Hoy hablamos del farolillo y de la campana que llevaba el monaguillo para enterar del último suspiro de alguien y al mismo tiempo resaltar el paso del Santísimo Sacramento en medio de los hombres. Una pequeña procesión de Corpus improvisada que se daba cada vez que desgraciadamente, era necesaria. La luz y el sonido, la farola y la campana, dos señales de dos sentidos que acompañaban el paso de Nostramo hacia un hogar en pena y en predolo.

EL PASO DEL VIÁTICO HA SIDO PINTADO EN MUCHOS CUADROS Y SE EXPLICA EN NOVELAS COMO LA DE RAIMON CASELLAS

La cosa solía ir así. Un vecino avisaba al párroco de que en tal casa alguien estaba a punto de traspasar. El párroco avisaba al sacristán y/o un monaguillo y se salía hacia el lugar debidamente revestidos según las posibilidades de la parroquia: el monaguillo con roquete y el sacristán con una sombrilla. Si había campanero en la parroquia, se daba un toque especial de campanas que avisaba de la salida del Viático. El monaguillo llevaba el farolillo en una mano e iba picando la campanilla con la otra mientras el cura llevaba al Santísimo bajo la sombrilla. Al paso del Viático, los pasavolantes se arrodillaban y si estaban cercanos al muerto, a menudo acompañaban a la pequeña comitiva hasta llegar a destino.

Esta estampa, hoy casi impensable de ver, ha sido pintada en muchos cuadros y aún mejor explicada por Raimon Casellas en su novela Los baches salvajes, la primera novela modernista en nuestra lengua ambientada en los vuelos de Puiggraciós. Mosén Lázaro, el pobre y malogrado párroco de Montmany, sería objeto de una broma de mal gusto al ser avisado falsamente de alguien que requería el Viático:

"Al llegar a la puerta, ya encontró el viejo que le esperaba con la yegua adornada y la campana en la mano, y junto a él, la vieja encendiendo la linterna que debía guiarle los pasos entre la oscuridad.

¡Ganning, gannang! ¡Ganning, gannang! Hizo el viejo blandiendo la campana con gran deleite, como si se desbroza para hacer saber al mundo que todo un Dios se dignaba a salir de su palacio para ir a ver al pecador que se moría..."

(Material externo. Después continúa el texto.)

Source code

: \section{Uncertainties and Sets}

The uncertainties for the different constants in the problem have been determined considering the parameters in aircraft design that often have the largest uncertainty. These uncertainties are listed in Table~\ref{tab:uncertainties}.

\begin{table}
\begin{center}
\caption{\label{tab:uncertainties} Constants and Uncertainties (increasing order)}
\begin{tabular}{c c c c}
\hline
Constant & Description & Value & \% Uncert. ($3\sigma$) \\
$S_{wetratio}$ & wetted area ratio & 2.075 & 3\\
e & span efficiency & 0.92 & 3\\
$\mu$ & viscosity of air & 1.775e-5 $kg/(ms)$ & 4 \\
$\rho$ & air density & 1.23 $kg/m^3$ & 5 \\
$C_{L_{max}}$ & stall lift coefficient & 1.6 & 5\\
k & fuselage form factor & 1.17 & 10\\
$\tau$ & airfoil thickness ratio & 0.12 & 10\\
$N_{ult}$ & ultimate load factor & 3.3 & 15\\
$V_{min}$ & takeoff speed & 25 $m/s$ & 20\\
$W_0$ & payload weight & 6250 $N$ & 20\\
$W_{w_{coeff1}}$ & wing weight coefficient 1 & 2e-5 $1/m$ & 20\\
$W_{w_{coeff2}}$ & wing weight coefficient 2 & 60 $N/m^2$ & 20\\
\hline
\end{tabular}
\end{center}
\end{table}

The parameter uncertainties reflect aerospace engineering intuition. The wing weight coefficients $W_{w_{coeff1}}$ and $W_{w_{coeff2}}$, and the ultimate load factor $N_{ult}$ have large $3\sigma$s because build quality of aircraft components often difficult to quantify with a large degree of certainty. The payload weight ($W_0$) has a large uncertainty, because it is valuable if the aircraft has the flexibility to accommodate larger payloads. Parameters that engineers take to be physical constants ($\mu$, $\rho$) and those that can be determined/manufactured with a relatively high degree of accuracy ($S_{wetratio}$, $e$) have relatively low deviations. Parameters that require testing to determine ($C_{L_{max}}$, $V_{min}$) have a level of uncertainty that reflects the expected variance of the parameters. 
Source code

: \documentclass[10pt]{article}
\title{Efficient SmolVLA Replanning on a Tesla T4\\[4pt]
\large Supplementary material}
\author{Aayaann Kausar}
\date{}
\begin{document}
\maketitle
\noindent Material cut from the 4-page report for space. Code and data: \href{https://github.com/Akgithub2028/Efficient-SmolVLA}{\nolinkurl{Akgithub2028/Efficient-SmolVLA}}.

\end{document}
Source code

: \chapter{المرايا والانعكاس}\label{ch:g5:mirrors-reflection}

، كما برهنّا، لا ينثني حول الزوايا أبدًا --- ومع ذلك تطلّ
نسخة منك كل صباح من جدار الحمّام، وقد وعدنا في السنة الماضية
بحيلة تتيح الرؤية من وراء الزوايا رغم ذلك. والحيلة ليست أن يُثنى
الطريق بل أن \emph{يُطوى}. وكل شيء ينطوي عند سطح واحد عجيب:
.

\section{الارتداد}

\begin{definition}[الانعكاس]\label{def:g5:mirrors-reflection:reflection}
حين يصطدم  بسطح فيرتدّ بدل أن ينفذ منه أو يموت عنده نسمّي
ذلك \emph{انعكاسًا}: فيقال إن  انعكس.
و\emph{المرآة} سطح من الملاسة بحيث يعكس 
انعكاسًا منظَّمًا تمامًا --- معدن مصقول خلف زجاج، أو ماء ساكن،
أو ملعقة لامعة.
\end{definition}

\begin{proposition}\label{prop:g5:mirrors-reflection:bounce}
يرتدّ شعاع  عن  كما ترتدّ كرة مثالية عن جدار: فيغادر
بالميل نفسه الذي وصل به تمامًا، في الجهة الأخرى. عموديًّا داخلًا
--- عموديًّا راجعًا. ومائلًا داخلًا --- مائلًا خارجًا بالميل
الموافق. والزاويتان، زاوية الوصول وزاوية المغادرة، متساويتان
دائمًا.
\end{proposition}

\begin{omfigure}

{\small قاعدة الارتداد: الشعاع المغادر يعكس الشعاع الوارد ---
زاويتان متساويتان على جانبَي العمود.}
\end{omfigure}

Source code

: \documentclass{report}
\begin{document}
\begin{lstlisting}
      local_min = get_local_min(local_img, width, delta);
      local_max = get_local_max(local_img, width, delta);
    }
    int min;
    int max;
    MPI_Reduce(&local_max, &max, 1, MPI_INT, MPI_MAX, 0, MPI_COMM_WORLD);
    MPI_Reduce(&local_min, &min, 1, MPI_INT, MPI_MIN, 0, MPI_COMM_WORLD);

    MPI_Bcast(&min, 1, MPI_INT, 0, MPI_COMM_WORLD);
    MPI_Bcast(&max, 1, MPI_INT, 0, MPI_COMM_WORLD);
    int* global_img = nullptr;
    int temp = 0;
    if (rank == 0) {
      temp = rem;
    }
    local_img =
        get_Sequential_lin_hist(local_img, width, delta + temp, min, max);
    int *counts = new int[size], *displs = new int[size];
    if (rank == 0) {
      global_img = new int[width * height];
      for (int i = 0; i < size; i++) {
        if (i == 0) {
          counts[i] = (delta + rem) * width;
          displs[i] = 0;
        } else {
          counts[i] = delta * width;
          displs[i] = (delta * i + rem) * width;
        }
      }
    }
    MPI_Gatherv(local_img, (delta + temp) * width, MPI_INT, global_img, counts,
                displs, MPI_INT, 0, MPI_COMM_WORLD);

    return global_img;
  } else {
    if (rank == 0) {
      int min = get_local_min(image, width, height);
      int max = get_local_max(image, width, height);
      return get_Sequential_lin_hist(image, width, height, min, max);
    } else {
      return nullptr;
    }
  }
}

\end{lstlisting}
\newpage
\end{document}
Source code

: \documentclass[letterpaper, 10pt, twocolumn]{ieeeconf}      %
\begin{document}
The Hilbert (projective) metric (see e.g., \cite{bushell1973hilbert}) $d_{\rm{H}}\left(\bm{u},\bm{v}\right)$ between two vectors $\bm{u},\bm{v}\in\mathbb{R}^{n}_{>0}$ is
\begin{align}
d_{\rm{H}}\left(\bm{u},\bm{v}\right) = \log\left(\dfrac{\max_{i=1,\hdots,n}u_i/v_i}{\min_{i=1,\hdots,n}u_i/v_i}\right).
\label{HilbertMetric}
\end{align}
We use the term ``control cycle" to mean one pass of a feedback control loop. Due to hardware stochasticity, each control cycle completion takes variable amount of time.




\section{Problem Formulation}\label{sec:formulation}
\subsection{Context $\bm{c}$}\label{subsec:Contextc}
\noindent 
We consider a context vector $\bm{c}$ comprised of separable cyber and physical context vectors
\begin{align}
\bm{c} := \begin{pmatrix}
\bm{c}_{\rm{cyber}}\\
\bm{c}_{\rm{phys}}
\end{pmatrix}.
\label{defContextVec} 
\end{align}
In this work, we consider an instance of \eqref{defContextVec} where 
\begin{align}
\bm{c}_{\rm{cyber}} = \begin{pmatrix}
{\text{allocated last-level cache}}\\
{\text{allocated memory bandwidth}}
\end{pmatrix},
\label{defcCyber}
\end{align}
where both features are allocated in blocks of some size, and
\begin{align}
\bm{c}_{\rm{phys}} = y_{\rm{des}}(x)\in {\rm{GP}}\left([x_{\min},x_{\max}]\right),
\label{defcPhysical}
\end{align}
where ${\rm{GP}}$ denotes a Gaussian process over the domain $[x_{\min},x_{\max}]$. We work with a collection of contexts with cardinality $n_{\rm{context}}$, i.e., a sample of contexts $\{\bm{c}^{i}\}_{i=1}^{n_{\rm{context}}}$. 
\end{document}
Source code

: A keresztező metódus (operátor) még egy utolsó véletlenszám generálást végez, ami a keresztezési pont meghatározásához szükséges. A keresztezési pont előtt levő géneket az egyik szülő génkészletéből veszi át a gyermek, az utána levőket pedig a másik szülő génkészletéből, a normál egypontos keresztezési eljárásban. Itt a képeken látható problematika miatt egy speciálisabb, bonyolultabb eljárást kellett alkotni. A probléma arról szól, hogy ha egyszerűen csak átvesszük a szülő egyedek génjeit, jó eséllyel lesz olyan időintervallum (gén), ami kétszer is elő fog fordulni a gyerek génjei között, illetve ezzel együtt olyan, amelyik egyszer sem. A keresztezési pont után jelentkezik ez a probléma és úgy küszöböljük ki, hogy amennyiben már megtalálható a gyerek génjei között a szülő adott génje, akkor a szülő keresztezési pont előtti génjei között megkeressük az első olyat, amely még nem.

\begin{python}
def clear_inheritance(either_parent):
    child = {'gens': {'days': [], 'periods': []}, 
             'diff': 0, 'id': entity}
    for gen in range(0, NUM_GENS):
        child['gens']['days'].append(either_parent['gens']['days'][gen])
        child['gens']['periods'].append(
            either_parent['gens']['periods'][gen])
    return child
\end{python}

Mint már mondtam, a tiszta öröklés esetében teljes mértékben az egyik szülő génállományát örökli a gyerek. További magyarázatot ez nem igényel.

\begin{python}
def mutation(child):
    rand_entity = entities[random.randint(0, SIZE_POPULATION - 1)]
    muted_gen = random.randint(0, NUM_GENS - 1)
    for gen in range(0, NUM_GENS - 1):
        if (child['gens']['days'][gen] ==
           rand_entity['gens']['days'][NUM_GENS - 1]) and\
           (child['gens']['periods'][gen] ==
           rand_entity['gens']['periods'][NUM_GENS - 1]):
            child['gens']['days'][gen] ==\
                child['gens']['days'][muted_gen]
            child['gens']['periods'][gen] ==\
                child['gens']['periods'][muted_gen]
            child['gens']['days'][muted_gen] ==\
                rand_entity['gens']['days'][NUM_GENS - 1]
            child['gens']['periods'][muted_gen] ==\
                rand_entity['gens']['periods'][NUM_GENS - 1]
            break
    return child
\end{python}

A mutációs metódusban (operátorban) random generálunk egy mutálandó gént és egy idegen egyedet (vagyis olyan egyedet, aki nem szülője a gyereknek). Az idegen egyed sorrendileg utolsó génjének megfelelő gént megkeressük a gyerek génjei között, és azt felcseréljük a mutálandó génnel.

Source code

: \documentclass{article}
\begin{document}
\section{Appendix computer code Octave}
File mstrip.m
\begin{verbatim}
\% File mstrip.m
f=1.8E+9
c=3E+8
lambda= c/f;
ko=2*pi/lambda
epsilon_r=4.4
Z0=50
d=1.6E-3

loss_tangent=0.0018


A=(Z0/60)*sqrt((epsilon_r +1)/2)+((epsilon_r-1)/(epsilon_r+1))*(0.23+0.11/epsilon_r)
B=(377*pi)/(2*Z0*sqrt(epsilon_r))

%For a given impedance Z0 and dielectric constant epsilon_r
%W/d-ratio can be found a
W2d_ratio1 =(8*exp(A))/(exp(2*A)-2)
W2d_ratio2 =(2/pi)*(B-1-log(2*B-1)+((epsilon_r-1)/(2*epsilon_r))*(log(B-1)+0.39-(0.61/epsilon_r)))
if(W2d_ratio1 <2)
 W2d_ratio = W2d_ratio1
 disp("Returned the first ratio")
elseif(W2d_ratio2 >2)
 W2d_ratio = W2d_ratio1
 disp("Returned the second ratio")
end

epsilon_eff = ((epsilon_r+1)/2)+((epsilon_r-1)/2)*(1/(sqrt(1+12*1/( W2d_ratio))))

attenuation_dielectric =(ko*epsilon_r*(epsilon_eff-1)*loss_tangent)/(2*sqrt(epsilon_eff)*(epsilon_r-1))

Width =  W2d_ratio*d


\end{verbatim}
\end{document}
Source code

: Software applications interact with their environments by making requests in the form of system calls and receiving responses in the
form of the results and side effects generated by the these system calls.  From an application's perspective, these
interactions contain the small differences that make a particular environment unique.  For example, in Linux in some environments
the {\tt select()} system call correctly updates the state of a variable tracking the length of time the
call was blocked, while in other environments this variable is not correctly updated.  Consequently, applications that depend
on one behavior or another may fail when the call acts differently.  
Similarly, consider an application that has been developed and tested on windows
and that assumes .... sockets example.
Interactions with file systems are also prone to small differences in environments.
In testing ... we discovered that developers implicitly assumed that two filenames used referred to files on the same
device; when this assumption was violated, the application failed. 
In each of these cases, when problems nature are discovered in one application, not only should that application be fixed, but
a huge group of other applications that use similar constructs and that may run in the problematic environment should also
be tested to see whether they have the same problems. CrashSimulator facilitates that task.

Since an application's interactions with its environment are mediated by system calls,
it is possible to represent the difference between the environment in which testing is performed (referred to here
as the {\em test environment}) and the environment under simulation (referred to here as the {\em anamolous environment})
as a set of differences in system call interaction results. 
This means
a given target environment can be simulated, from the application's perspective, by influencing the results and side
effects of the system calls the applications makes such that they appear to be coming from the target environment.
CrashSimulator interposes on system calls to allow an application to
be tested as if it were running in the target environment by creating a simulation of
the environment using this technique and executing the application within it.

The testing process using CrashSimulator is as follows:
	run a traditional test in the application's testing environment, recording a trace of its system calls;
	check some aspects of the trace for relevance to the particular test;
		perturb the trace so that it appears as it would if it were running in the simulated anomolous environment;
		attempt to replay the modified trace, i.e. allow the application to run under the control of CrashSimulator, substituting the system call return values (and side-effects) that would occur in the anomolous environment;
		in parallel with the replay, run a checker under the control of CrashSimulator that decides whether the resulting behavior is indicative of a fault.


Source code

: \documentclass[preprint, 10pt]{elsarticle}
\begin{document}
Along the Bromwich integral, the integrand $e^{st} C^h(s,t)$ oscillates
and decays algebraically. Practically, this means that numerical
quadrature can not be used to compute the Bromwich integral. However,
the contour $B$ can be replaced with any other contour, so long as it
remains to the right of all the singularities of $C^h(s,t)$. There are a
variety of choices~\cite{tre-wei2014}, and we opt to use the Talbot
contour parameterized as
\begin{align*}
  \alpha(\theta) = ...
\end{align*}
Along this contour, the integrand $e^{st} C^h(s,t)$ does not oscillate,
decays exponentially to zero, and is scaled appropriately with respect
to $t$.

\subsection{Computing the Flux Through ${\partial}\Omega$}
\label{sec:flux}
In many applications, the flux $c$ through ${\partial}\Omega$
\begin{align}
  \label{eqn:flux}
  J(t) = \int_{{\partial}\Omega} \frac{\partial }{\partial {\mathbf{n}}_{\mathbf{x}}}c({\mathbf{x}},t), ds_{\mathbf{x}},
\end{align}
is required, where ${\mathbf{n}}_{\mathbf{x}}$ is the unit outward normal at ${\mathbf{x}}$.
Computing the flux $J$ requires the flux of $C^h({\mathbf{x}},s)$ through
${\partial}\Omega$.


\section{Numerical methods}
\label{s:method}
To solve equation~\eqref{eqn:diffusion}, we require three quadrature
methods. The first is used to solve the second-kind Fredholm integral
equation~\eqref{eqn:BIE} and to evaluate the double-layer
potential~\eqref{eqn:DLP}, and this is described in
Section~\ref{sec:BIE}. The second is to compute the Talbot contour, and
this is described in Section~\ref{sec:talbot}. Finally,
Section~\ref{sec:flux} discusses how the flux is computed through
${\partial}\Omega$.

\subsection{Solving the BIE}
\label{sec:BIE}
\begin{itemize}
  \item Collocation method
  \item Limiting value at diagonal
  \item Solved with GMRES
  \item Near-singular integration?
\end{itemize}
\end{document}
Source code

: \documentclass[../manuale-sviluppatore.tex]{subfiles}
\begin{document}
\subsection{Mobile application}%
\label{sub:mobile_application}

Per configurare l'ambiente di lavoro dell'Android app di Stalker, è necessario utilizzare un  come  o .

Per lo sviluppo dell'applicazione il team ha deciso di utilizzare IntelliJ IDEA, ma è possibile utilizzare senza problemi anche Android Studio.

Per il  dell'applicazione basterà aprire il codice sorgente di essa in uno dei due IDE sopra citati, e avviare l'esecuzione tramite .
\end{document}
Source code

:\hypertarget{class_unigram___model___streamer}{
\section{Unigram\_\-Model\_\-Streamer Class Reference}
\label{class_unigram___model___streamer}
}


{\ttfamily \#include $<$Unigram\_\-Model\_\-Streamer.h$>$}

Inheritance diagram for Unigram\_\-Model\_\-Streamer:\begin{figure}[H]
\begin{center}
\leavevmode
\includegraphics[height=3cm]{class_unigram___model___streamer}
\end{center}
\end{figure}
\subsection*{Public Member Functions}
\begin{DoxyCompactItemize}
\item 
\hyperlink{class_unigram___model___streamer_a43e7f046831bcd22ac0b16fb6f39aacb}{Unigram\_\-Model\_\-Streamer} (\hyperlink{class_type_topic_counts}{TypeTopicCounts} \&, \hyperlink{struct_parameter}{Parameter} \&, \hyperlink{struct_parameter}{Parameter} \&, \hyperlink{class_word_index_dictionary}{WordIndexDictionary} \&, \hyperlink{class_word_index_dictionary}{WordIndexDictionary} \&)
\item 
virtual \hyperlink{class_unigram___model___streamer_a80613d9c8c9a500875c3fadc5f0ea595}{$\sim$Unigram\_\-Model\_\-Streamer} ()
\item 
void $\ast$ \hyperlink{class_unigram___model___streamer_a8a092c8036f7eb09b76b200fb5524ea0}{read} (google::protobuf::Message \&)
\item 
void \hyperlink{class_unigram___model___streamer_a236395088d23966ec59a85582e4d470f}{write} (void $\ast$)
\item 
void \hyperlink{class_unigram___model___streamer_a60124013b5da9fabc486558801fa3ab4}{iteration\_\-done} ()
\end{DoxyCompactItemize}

De las tradiciones, multitud de refranes y frases hechas

Y es que la importancia tanto social como religiosa del último comulgar, ha dado lugar también a multitud de refranes y frases hechas: "Poder ir detrás de un comulgar" viene a ejemplificar los largos caminos que a labrador tenía que hacer el Viático hasta llegar al lugar, pues había que salir bien hartado para aguantar todo el camino. "No ha estado a tiempo ni de comulgar" se decía cuando la muerte cogía demasiado rápido al difunto o algo había ido, desgraciadamente, demasiado rápido.

"Cuando murió lo comulgaron" se dice cuando un remedio ya no llega a tiempo. Y si hace falta ejemplificar una gran falta de respeto tenemos la archiconocida "Reírse del muerto y del que le vela", una práctica, ésta, que no creo que llegue a perderse nunca.